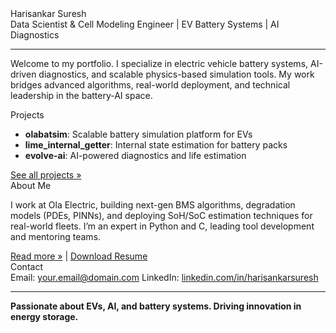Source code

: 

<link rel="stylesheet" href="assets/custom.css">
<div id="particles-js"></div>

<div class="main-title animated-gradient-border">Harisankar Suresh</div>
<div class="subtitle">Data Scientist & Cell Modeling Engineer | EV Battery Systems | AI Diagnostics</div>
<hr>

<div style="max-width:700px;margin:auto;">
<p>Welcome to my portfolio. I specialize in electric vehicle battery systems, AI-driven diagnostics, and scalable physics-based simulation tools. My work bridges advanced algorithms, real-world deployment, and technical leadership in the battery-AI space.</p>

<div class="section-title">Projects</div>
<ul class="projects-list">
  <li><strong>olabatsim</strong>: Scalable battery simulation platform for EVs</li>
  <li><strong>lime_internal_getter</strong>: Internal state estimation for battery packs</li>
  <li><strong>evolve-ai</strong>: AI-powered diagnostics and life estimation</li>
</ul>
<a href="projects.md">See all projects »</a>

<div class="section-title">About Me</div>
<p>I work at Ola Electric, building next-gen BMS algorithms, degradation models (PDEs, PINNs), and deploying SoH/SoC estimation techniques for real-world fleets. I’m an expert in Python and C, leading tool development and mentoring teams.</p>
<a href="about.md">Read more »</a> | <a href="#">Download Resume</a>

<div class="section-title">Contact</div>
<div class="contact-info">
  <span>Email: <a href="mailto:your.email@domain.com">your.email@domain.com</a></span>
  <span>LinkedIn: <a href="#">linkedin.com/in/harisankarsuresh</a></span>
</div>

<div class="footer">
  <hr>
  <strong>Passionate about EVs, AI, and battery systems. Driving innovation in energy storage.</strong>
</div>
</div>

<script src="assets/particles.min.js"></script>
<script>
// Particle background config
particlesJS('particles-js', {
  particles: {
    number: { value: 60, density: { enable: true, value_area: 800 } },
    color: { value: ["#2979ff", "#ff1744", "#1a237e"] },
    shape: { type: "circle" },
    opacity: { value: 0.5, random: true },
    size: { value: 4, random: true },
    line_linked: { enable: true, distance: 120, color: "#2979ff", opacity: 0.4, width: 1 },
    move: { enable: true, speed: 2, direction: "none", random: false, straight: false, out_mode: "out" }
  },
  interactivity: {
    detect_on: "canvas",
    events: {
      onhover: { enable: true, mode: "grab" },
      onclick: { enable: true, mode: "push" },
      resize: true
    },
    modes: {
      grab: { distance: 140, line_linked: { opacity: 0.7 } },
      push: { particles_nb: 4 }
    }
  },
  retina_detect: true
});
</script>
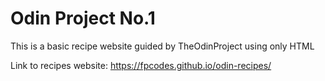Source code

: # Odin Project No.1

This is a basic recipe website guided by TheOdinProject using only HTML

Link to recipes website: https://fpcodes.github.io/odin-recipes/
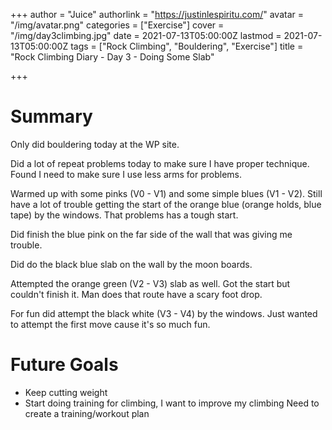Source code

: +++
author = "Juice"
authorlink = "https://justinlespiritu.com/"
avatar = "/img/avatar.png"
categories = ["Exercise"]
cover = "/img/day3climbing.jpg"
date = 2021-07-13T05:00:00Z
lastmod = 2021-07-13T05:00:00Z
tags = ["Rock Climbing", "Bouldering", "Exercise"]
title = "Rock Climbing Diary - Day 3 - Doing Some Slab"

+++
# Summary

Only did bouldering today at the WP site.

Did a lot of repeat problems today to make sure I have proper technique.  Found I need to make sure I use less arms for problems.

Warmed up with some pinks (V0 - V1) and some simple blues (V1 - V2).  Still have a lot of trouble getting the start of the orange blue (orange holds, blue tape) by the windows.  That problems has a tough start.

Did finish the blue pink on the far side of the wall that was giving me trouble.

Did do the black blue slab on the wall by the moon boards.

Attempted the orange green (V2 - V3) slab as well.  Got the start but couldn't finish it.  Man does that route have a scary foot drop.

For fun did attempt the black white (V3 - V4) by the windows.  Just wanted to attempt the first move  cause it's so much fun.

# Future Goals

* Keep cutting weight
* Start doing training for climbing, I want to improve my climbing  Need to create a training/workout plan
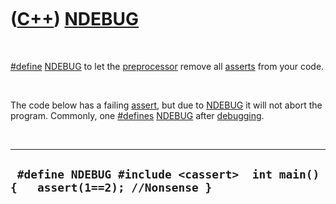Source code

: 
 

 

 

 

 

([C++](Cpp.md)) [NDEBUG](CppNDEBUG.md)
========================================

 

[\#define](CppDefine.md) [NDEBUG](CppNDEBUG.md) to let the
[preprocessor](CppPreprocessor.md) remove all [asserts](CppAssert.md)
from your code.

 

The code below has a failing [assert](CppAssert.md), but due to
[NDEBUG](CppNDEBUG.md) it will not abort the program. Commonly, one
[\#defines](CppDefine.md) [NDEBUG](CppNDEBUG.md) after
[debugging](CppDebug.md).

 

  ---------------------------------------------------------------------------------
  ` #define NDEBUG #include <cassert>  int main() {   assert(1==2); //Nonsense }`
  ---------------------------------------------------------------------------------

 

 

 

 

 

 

################

The lines to report are those in the material above that contain the word "finish"; copy every one of them.

### RESULT:
Did finish the blue pink on the far side of the wall that was giving me trouble.
Attempted the orange green (V2 - V3) slab as well.  Got the start but couldn't finish it.  Man does that route have a scary foot drop.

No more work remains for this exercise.